Scholarly study[edit]

The motif was studied and written about as early as 1760 by Gottlieb Emmanuel von Haller and the pastor Simeon Uriel Freudenberger in a pamphlet in French and German with the title Der Wilhelm Tell, ein dänisches Mährgen (William Tell, a Danish Fable).[20] During the 19th century, several scholars wrote about the internationalism of the motif. In 1834 Thomas Keightley noted the similarities between Palnatoki's and Tell's stories.[21] There is a summary of the various versions in Jacob Grimm's Teutonic Mythology,[22] and another in John Fiske's Myths and Myth-Makers.[23] The most detailed precedes Child's edition of the ballad of "Adam Bell, Clim of the Clough, and William of Cloudesly."[24]

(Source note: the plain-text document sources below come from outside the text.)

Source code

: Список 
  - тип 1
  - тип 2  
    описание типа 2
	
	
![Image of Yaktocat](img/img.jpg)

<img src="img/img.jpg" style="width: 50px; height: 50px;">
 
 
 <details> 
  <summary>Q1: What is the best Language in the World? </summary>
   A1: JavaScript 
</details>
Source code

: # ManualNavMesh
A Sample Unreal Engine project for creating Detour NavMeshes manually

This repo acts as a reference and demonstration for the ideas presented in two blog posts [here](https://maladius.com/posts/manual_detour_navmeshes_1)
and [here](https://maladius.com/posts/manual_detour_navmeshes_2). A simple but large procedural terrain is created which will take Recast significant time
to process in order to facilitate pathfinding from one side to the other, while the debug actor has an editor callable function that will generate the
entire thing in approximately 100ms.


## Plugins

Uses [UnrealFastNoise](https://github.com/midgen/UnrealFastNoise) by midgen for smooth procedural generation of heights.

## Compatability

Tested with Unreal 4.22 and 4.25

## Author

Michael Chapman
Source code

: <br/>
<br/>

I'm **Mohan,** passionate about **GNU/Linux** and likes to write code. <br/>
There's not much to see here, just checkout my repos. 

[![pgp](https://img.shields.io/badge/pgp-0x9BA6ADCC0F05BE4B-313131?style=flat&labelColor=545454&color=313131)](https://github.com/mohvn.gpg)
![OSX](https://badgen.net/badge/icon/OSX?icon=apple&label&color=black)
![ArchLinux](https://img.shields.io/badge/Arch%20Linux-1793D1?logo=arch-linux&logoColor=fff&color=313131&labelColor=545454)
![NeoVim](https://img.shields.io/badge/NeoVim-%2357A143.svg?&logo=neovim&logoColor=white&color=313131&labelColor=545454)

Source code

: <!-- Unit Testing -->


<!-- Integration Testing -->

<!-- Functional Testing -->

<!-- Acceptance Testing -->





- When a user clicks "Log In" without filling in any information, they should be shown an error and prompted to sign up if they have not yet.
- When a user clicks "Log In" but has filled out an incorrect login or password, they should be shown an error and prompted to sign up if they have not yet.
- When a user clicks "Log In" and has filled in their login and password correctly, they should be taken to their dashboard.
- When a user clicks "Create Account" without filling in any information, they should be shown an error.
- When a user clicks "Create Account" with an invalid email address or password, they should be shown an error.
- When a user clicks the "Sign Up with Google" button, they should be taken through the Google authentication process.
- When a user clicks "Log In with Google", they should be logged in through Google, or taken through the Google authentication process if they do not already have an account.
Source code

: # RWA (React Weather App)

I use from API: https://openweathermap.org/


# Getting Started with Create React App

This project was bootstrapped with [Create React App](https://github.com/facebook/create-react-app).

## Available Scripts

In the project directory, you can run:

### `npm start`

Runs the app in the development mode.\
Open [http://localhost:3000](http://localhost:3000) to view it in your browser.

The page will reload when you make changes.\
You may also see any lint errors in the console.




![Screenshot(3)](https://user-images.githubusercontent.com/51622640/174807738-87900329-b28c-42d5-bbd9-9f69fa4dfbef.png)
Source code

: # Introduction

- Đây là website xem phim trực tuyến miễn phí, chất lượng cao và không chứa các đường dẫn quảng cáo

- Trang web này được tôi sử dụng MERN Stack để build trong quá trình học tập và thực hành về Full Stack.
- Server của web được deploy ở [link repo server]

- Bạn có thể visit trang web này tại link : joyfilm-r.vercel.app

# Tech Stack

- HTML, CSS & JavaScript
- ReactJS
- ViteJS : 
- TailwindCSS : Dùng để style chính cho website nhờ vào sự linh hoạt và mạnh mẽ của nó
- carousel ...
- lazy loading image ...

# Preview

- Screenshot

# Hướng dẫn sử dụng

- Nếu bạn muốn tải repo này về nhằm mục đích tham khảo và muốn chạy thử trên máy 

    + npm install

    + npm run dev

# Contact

In an 1877 book on the historicity of the William Tell legend, Ernst Ludwig Rochholz connects the similarity of the Tell legend to the stories of Egil and Palnatoki with legends of a migration from Sweden to Switzerland during the Middle Ages.[25] He also adduces parallels in folktales among the Finns and the Lapps (Sami), and also from Norse mythology compares Ullr, called the "bow-god", Heimdall, and also Óðinn, who according to the Gesta Danorum Book 1, chapter 8.16, is said to have assisted Haddingus by shooting ten arrows from a crossbow in one shot, killing as many foes.[26][27] Further comparing Indo-European and Oriental traditions, Rochholz concludes that the legend of the master marksman shooting an apple (or similar small target) was known outside the Germanic sphere and the adjacent regions (Finland and the Baltic) in India, Arabia, Persia and the Balkans (Serbia).[28]